Freee!! Silahkan berlangganan tuliskan email anda dibawah ini

Oleh:
Roy Sembel,
Direktur MM Finance and Investment, Universitas Bina
Nusantara (
www.roy-sembel.com),
Sandra Sembel,
Pemerhati dan praktisi pengembangan SDM
(
ssembel@yahoo.com)

Jika Anda mendapat tawaran untuk menduduki posisi puncak di sebuah perusahaan, apa yang akan Anda lakukan? Menerima tawaran ini atau menolaknya? Hampir dapat di-pastikan Anda akan menerimanya. Tapi, tunggu dulu. Bagaimana kalau perusahaan yang ditawarkan untuk Anda pimpin itu sedang berada di ujung jurang kehancuran (dua kali pernah hampir bangkrut dan sekarang sedang mengalami krisis dan menunjukkan tanda-tanda menuju kebangkrutan)? Tanda-tandanya sangat jelas: perusahaan merugi, hampir kehabisan uang tunai, dililit utang, karyawan berseteru dengan top management, dan yang terburuk adalah perusahaan sudah mulai ditinggalkan oleh pelanggan karena kualitas layanan yang sangat buruk.
Nah, apakah Anda jadi memutuskan untuk menerima tawaran menjadi CEO di perusahaan yang sedang melaju menuju kematiannya ini? Kali ini mungkin Anda akan berpikir lebih lama sebelum memberi jawaban.
Jawaban ‘Ya’ bisa saja tetap Anda berikan jika Anda tahu strategi yang bisa Anda terapkan untuk memutar balik keadaan krisis menjadi sukses. Ingin tahu strategi yang bisa mengubah kondisi terburuk menjadi terbaik? Mari kita berguru pada Gordon Bethune yang sudah berhasil mengubah Continental Airlines yang ketika itu sedang berada di ujung kematian menjadi salah satu perusahaan penerbangan terbaik di Amerika Serikat.

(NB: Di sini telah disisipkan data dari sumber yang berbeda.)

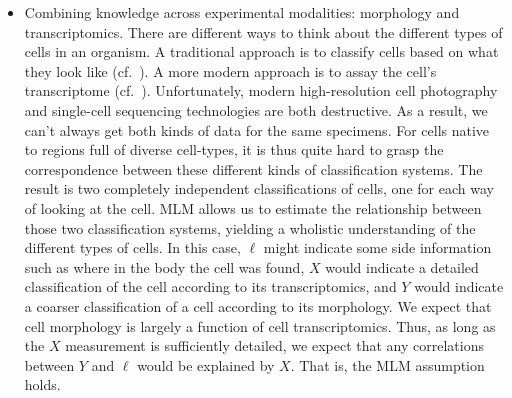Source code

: \begin{itemize}
    \item Combining knowledge across experimental modalities: morphology and transcriptomics.  There are different ways to think about the different types of cells in an organism.  A traditional approach is to classify cells based on what they look like (cf.\ \cite{steinman1973identification,bloomfield1982physiological}).  A more modern approach is to assay the cell's transcriptome (cf.\ \citep{tasic2017shared}).  Unfortunately, modern high-resolution cell photography and single-cell sequencing technologies are both destructive.  As a result, we can't always get both kinds of data for the same specimens.  For cells native to regions full of diverse cell-types, it is thus quite hard to grasp the correspondence between these different kinds of classification systems.  The result is two completely independent classifications of cells, one for each way of looking at the cell.  MLM allows us to estimate the relationship between those two classification systems, yielding a wholistic understanding of the different types of cells.  In this case, $\ell$ might indicate some side information such as where in the body the cell was found, $X$ would indicate a detailed classification of the cell according to its transcriptomics, and $Y$ would indicate a coarser classification of a cell according to its morphology.  We expect that cell morphology is largely a function of cell transcriptomics.  Thus, as long as the $X$ measurement is sufficiently detailed, we expect that any correlations between $Y$ and $\ell$ would be explained by $X$.  That is, the MLM assumption holds.  
 

\end{itemize}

Terpuruk Dalam Kondisi Terburuk
Apa ciri-ciri perusahaan yang sedang berada di ujung jurang kehancuran? Tidak sulit untuk melihat tanda-tandanya. Andapun pasti dapat menyebutkan indikatornya, tiga yang paling penting adalah sebagai berikut.

Merugi
Secara sederhana, perusahaan merugi jika pengeluarannya lebh besar dari pendapatan. Keuntungan ibarat darah bagi perusahaan. Jika keuntungan tidak kunjung menjelang sampai memakan habis persediaan uang tunai perusahaan, maka perusahaan lambat laun akan berhenti beroperasi, apalagi jika keadaan diperburuk dengan jumlah utang yang menggunung. Tak ayal lagi dentang lonceng kematian semakin keras terdengar sebagai peringatan bagi pimpinan maupun karyawan perusahaan tersebut untuk bersiap diri menghadapi ke-mungkinan terburuk: perusahaan gulung tikar.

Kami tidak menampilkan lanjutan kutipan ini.